-- Task description --
Omit every picture, and retype the lines that run from the beginning of the data below through the line containing "Main source code", inclusive.

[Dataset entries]
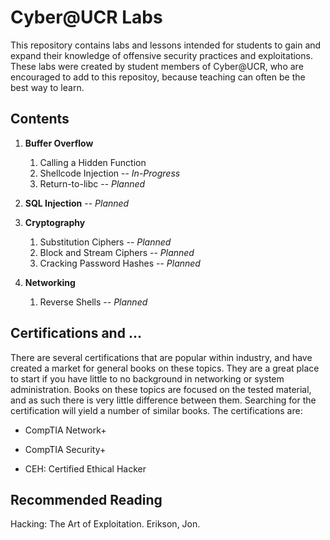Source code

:# Cyber@UCR Labs

This repository contains labs and lessons intended for students to gain and 
expand their knowledge of offensive security practices and exploitations. 
These labs were created by student members of Cyber@UCR, who are encouraged 
to add to this repositoy, because teaching can often be the best way to learn.

## Contents

1. **Buffer Overflow**
	1. Calling a Hidden Function
	2. Shellcode Injection  -- *In-Progress*
	3. Return-to-libc -- *Planned*

2. **SQL Injection** -- *Planned*

3. **Cryptography**
	1. Substitution Ciphers -- *Planned*
	2. Block and Stream Ciphers -- *Planned*
	3. Cracking Password Hashes -- *Planned*

4. **Networking**
	1. Reverse Shells -- *Planned*

## Certifications and ...

There are several certifications that are popular within industry, and have 
created a market for general books on these topics. They are a great place to 
start if you have little to no background in networking or system 
administration. Books on these topics are focused on the tested material, and 
as such there is very little difference between them. Searching for the 
certification will yield a number of similar books. The certifications are:

- CompTIA Network+

- CompTIA Security+

- CEH: Certified Ethical Hacker

## Recommended Reading

Hacking: The Art of Exploitation. Erikson, Jon.
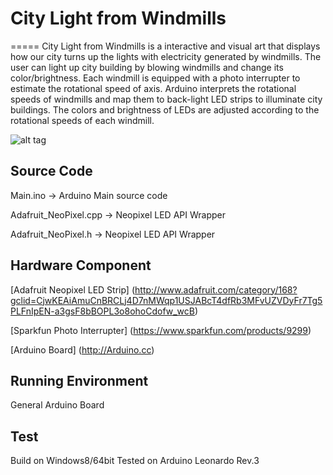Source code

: # City Light from Windmills
=====
City Light from Windmills is a interactive and visual art that displays how our city turns up the lights with electricity generated by windmills. The user can light up city building by blowing windmills and change its color/brightness. Each windmill is equipped with a photo interrupter to estimate the rotational speed of axis. Arduino interprets the rotational speeds of windmills and map them to back-light LED strips to illuminate city buildings. The colors and brightness of LEDs are adjusted according to the rotational speeds of each windmill.

![alt tag](https://raw.githubusercontent.com/ppp9494/CMSC838_MP2_CityLightfromWindmills/master/parts_desc.png)

Source Code
-----
  Main.ino  -> Arduino Main source code
  
  Adafruit_NeoPixel.cpp -> Neopixel LED API Wrapper
  
  Adafruit_NeoPixel.h -> Neopixel LED API Wrapper

Hardware Component
-----
  [Adafruit Neopixel LED Strip] (http://www.adafruit.com/category/168?gclid=CjwKEAiAmuCnBRCLj4D7nMWqp1USJABcT4dfRb3MFvUZVDyFr7Tg5PLFnIpEN-a3gsF8bBOPL3o8ohoCdofw_wcB)
  
  [Sparkfun Photo Interrupter] (https://www.sparkfun.com/products/9299)
  
  [Arduino Board] (http://Arduino.cc)


Running Environment
-----
  General Arduino Board
  
Test
-----
  Build on Windows8/64bit
  Tested on Arduino Leonardo Rev.3
  

  
  


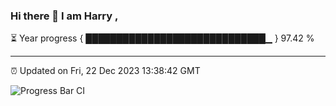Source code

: ### Hi there 👋 I am Harry , 

⏳ Year progress { █████████████████████████████▁ } 97.42 %

---

⏰ Updated on Fri, 22 Dec 2023 13:38:42 GMT

![Progress Bar CI](https://github.com/duykhang68/duykhang68/workflows/Progress%20Bar%20CI/badge.svg)
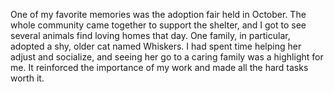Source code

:One of my favorite memories was the adoption fair held in October. The whole community came together to support the shelter, and I got to see several animals find loving homes that day. One family, in particular, adopted a shy, older cat named Whiskers. I had spent time helping her adjust and socialize, and seeing her go to a caring family was a highlight for me. It reinforced the importance of my work and made all the hard tasks worth it.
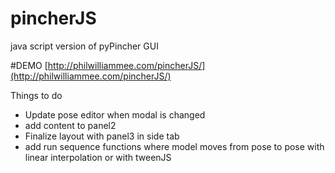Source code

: # pincherJS
java script version of pyPincher GUI

#DEMO
[http://philwilliammee.com/pincherJS/](http://philwilliammee.com/pincherJS/)

Things to do
* Update pose editor when modal is changed
* add content to panel2
* Finalize layout with panel3 in side tab
* add run sequence functions where model moves from pose to pose with linear interpolation or with tweenJS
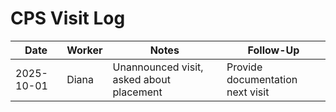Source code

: # CPS Visit Log

| Date | Worker | Notes | Follow-Up |
|------|--------|-------|-----------|
| 2025-10-01 | Diana | Unannounced visit, asked about placement | Provide documentation next visit |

-- Task response --
Source code

:# Cyber@UCR Labs

This repository contains labs and lessons intended for students to gain and 
expand their knowledge of offensive security practices and exploitations. 
These labs were created by student members of Cyber@UCR, who are encouraged 
to add to this repositoy, because teaching can often be the best way to learn.

## Contents

1. **Buffer Overflow**
	1. Calling a Hidden Function
	2. Shellcode Injection  -- *In-Progress*
	3. Return-to-libc -- *Planned*

2. **SQL Injection** -- *Planned*

3. **Cryptography**
	1. Substitution Ciphers -- *Planned*
	2. Block and Stream Ciphers -- *Planned*
	3. Cracking Password Hashes -- *Planned*

4. **Networking**
	1. Reverse Shells -- *Planned*

## Certifications and ...

There are several certifications that are popular within industry, and have 
created a market for general books on these topics. They are a great place to 
start if you have little to no background in networking or system 
administration. Books on these topics are focused on the tested material, and 
as such there is very little difference between them. Searching for the 
certification will yield a number of similar books. The certifications are:

- CompTIA Network+

- CompTIA Security+

- CEH: Certified Ethical Hacker

## Recommended Reading

Hacking: The Art of Exploitation. Erikson, Jon.
Source code

: # City Light from Windmills
=====
City Light from Windmills is a interactive and visual art that displays how our city turns up the lights with electricity generated by windmills. The user can light up city building by blowing windmills and change its color/brightness. Each windmill is equipped with a photo interrupter to estimate the rotational speed of axis. Arduino interprets the rotational speeds of windmills and map them to back-light LED strips to illuminate city buildings. The colors and brightness of LEDs are adjusted according to the rotational speeds of each windmill.

![alt tag](https://raw.githubusercontent.com/ppp9494/CMSC838_MP2_CityLightfromWindmills/master/parts_desc.png)

Source Code
-----
  Main.ino  -> Arduino Main source code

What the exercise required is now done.